INSTRUCTIONS TO FOLLOW =>
All lines with the word "Pirate" must be pulled from the entries below.

******

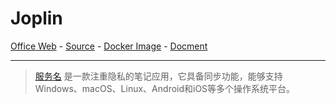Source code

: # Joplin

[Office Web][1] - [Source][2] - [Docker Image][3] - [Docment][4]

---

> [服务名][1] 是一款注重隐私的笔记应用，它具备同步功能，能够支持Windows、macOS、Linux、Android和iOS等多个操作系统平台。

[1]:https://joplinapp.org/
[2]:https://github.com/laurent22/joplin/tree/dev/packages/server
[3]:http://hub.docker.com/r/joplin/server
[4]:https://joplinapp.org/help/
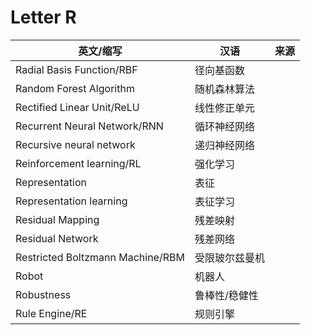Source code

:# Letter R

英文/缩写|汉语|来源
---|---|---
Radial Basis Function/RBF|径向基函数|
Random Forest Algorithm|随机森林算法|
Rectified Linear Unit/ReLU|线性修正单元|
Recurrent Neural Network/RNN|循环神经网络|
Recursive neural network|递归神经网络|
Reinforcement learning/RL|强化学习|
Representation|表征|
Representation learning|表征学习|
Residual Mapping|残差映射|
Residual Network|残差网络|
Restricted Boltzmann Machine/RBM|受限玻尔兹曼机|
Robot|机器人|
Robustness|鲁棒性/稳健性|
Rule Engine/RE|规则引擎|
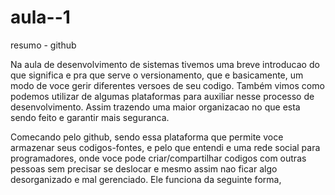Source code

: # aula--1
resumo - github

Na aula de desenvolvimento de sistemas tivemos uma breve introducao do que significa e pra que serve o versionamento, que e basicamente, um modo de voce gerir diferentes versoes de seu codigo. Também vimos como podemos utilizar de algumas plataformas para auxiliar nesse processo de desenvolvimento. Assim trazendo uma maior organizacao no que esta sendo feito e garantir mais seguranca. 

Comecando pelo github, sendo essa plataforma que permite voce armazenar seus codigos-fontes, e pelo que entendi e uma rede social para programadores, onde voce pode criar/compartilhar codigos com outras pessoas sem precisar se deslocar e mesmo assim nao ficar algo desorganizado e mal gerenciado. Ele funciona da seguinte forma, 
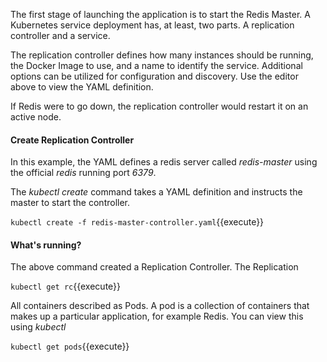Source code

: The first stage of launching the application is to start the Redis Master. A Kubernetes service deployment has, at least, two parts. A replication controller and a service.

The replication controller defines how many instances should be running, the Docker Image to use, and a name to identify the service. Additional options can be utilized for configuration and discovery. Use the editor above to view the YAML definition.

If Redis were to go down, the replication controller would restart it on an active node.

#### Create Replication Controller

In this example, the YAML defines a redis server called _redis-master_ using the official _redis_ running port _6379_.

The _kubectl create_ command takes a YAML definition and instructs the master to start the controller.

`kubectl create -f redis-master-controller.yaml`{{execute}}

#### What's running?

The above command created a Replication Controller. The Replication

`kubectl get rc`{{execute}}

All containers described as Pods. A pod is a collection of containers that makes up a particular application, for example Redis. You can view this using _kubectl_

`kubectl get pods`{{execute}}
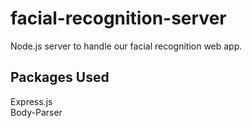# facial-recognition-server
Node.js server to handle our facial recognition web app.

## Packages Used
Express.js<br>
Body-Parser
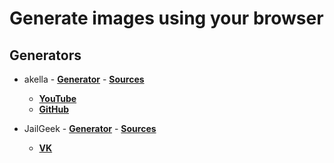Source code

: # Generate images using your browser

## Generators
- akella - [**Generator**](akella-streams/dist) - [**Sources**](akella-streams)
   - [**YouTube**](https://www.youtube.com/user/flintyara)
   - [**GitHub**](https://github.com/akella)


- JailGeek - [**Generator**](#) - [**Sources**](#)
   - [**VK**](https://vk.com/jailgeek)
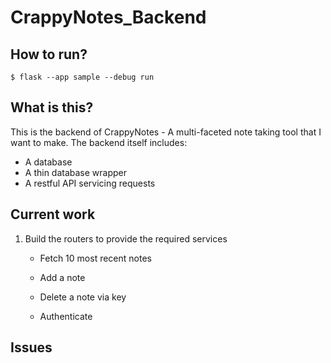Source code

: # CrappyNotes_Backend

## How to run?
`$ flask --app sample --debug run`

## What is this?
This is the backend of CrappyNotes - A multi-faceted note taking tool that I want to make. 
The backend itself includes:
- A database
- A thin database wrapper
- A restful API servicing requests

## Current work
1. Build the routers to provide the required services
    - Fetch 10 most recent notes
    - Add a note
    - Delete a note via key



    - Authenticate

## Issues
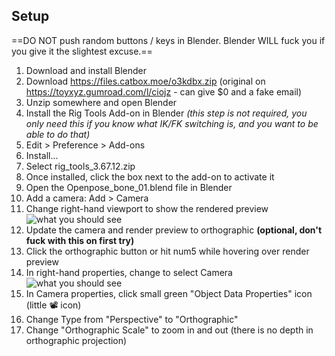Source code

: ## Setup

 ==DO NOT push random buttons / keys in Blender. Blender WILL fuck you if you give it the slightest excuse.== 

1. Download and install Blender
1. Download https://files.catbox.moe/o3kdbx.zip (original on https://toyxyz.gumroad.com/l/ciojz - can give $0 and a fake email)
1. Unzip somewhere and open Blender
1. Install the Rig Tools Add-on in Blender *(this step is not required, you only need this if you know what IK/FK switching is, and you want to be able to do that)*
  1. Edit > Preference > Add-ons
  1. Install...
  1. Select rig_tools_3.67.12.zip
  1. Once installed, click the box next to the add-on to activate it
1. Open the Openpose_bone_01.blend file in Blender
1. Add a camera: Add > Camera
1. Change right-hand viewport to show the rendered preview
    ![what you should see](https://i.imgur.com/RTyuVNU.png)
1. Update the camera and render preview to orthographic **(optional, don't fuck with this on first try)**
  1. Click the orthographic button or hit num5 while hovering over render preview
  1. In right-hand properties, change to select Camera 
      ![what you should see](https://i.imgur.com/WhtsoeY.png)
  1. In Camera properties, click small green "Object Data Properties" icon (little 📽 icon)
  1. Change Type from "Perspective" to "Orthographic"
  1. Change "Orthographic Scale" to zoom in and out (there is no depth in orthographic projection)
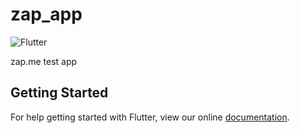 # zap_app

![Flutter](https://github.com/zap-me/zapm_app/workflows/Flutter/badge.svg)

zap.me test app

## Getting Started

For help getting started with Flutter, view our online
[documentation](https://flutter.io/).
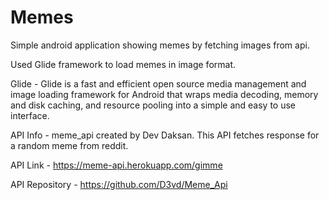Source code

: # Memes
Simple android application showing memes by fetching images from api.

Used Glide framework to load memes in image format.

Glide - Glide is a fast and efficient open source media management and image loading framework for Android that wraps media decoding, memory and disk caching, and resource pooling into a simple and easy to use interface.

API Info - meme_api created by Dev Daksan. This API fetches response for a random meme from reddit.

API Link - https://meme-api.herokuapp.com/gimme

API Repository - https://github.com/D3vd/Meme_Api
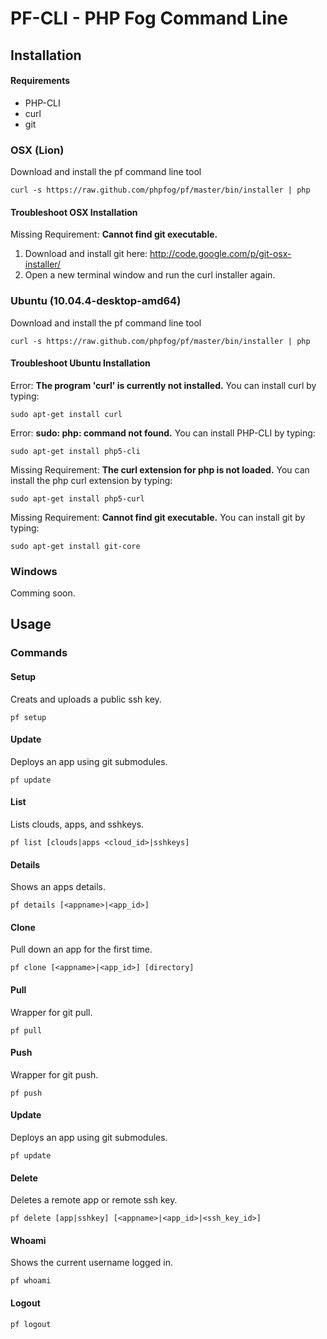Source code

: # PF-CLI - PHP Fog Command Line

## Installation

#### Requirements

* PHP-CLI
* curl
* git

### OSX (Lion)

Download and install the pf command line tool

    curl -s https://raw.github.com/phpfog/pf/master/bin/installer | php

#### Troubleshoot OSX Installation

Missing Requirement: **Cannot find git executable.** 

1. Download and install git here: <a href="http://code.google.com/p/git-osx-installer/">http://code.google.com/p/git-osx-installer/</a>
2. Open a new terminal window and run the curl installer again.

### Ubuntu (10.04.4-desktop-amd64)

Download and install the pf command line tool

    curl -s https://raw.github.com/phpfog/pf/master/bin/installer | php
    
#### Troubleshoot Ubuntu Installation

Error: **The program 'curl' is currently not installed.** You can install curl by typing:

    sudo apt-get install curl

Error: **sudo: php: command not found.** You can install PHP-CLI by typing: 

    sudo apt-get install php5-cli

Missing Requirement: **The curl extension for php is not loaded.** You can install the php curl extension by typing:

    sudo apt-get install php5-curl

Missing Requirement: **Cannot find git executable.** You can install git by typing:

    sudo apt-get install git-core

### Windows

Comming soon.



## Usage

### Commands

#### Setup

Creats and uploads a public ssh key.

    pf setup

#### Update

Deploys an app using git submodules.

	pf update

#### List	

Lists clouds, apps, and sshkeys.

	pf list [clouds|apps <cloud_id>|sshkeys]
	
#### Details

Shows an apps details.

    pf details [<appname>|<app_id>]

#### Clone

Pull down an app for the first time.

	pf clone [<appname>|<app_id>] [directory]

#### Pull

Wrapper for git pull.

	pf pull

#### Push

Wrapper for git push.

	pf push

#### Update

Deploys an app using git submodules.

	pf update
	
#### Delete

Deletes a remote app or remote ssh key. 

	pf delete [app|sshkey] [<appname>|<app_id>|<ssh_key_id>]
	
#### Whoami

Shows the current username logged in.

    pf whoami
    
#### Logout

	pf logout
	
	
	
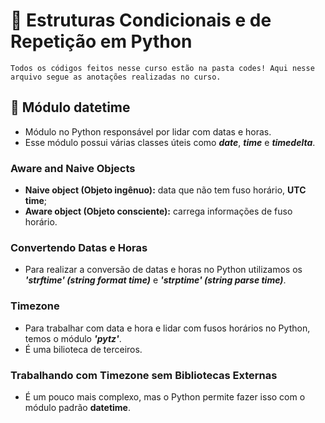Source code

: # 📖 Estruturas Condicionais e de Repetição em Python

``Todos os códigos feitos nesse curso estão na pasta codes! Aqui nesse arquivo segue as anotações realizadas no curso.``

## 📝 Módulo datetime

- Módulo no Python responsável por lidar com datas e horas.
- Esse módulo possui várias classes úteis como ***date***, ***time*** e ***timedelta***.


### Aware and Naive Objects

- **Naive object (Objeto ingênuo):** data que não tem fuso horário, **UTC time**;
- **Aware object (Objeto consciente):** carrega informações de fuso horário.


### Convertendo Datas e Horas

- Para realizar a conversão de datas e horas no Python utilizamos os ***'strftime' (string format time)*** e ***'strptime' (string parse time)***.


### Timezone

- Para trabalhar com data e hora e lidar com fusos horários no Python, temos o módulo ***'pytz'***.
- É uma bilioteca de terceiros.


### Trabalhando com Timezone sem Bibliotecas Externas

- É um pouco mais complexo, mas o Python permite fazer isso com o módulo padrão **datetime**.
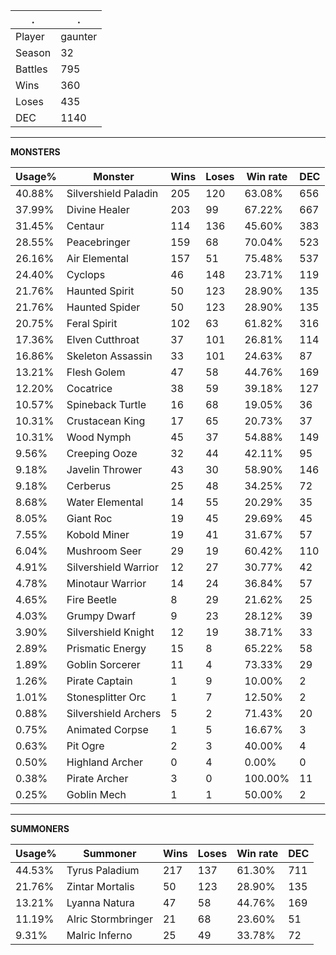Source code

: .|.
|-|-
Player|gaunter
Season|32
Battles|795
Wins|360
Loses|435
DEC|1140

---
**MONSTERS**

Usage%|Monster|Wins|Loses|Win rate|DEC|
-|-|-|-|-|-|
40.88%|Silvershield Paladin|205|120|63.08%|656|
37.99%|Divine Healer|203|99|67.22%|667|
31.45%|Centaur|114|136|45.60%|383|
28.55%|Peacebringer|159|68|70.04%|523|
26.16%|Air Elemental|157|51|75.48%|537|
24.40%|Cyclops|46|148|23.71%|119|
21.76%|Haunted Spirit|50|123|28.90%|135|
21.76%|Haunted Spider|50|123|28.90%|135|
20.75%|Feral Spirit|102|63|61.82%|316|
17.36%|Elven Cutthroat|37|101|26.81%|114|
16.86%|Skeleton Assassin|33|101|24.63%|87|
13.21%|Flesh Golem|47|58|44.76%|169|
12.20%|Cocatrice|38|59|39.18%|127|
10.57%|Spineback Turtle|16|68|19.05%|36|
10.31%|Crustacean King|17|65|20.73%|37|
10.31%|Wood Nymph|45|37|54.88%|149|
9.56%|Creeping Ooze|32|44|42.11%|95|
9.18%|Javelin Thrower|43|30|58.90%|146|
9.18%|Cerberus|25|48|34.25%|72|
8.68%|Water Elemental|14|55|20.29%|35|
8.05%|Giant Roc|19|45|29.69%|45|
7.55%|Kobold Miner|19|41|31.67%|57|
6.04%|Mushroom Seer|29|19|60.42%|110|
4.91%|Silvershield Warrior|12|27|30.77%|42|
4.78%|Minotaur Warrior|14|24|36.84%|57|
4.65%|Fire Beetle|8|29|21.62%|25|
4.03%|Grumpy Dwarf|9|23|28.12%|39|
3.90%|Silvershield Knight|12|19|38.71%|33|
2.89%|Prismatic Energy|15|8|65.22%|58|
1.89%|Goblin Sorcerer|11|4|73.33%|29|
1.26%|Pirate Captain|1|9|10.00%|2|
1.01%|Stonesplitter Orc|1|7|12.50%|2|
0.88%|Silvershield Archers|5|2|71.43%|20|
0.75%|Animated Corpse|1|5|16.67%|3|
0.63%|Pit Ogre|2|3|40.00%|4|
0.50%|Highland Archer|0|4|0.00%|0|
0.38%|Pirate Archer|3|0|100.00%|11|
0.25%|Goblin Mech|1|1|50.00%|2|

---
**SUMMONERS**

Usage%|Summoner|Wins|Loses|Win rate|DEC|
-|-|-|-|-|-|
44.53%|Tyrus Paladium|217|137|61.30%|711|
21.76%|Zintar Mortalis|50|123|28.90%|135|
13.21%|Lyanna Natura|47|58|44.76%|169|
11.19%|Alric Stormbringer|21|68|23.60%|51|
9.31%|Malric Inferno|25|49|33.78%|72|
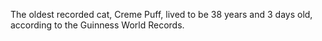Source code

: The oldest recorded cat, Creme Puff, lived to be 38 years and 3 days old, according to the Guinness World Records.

******

COMPLETED TASK =>
1.26%|Pirate Captain|1|9|10.00%|2|
0.38%|Pirate Archer|3|0|100.00%|11|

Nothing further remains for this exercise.